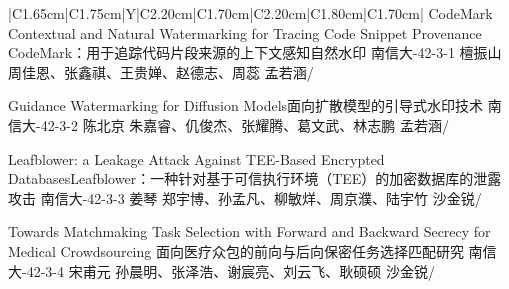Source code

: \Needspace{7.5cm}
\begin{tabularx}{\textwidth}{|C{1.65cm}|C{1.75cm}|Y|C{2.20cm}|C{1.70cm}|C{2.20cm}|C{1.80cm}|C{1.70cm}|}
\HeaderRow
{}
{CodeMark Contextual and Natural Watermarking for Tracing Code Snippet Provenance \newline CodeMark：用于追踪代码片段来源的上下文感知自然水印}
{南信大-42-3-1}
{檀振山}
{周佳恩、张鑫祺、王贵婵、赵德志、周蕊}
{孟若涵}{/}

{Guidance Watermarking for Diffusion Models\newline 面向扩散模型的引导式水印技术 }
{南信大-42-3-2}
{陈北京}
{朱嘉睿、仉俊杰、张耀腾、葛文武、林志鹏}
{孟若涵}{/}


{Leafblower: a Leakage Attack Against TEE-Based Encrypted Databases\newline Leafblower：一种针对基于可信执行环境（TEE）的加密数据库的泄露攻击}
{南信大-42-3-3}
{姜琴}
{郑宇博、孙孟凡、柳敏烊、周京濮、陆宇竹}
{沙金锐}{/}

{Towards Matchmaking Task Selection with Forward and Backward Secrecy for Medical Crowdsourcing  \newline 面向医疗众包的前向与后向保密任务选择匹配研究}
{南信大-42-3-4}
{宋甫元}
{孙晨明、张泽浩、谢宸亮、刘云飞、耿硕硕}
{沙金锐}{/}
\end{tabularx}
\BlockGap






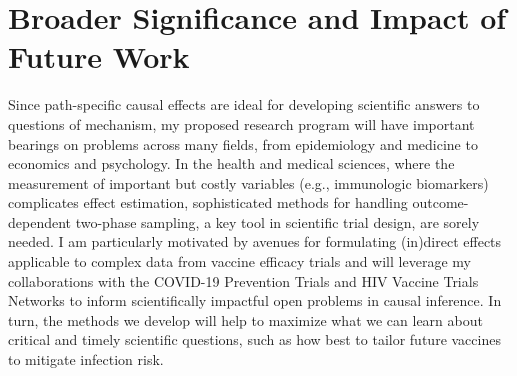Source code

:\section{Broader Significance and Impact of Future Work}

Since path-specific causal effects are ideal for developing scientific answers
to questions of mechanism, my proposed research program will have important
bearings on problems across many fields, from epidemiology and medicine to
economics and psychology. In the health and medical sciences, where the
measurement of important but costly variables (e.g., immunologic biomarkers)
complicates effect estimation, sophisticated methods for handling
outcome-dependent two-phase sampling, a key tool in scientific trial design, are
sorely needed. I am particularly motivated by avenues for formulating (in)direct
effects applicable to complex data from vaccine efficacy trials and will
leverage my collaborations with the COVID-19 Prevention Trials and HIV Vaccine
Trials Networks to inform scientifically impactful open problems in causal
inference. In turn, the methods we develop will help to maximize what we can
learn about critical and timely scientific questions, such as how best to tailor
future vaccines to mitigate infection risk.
┄┄┄┄┄┄┄┄┄┄
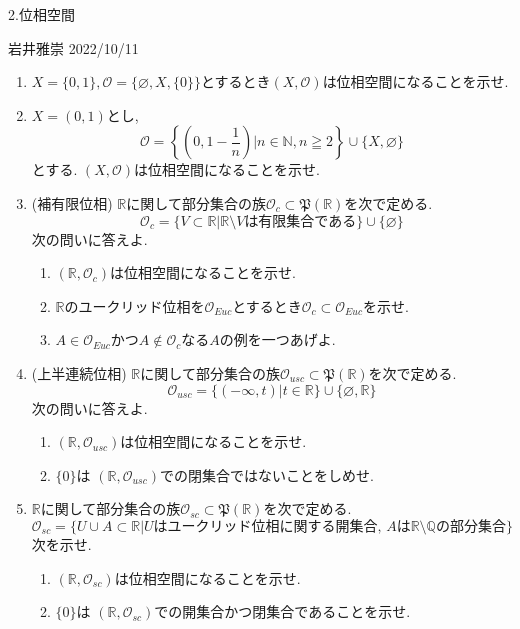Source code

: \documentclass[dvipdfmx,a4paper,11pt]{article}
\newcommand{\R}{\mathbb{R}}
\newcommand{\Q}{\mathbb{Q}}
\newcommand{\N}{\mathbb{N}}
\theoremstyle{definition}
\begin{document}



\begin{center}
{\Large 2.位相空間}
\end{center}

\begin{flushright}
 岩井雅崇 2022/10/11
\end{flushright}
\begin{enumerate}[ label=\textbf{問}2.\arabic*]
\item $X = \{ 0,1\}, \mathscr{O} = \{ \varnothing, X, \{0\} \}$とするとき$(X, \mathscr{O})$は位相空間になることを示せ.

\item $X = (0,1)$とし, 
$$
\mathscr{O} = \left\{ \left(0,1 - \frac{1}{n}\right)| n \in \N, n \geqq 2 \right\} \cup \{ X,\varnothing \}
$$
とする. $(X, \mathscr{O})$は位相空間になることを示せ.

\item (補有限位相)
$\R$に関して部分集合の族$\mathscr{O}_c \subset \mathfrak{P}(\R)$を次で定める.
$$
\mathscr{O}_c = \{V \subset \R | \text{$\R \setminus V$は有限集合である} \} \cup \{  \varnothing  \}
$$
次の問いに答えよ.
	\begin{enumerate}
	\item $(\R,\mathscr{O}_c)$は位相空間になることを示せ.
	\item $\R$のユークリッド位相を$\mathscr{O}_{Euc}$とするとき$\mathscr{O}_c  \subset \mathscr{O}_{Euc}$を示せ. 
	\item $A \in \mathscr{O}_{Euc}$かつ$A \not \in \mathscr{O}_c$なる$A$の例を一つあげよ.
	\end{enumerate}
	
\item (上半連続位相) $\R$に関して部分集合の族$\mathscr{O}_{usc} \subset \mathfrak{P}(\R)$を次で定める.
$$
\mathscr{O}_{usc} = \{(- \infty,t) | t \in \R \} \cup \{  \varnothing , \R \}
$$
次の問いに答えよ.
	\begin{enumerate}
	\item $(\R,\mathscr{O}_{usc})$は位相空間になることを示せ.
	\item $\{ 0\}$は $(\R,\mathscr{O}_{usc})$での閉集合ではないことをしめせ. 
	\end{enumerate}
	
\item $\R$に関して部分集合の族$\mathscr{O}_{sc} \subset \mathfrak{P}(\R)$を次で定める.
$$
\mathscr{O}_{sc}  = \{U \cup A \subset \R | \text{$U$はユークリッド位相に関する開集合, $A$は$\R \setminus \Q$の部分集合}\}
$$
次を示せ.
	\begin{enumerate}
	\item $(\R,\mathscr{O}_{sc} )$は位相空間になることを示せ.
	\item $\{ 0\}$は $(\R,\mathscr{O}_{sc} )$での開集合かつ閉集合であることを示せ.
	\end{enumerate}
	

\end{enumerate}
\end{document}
┄┄┄┄┄┄┄┄┄┄
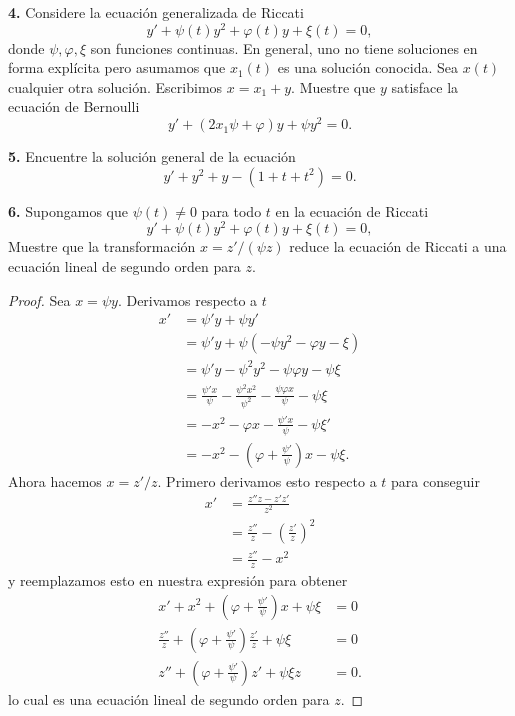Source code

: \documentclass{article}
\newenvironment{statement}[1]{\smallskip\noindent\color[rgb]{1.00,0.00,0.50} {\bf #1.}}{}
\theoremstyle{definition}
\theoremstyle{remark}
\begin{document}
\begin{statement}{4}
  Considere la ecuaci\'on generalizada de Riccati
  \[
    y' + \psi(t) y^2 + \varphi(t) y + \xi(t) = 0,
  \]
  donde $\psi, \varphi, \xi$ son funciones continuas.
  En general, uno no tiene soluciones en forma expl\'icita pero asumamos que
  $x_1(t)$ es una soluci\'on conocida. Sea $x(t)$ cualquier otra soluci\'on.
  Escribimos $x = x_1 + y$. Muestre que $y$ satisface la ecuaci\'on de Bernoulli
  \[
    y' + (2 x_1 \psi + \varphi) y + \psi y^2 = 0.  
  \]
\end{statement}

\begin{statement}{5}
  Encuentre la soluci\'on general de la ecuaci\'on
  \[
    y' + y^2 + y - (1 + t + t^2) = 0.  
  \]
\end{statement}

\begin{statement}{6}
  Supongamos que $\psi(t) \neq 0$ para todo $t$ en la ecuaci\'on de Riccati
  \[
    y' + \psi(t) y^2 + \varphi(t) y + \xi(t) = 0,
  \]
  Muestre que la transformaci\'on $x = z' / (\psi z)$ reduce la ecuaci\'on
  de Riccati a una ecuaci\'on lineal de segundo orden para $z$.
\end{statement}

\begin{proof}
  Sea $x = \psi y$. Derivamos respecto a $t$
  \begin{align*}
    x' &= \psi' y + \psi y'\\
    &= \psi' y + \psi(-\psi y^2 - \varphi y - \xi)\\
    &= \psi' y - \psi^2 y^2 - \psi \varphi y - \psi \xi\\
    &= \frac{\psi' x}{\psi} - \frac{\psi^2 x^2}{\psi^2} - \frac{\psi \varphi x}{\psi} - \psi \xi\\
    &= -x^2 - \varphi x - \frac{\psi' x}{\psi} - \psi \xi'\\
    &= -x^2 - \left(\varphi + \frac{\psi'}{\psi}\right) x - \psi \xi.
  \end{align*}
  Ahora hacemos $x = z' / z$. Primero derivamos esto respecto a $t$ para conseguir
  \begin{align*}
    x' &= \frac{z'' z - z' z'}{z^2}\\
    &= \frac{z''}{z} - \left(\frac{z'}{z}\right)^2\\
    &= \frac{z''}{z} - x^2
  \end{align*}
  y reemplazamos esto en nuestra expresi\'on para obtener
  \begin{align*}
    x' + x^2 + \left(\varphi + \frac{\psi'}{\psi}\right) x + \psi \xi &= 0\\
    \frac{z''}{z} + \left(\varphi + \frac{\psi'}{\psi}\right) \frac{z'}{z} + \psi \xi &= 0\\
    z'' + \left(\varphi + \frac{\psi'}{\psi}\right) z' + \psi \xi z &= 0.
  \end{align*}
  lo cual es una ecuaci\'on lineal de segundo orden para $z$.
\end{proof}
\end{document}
┄┄┄┄┄┄┄┄┄┄
Exercise prompt> Look through the listing above. Pick out each line with "causal" and copy it.

Expected answer>
Since path-specific causal effects are ideal for developing scientific answers
Trials Networks to inform scientifically impactful open problems in causal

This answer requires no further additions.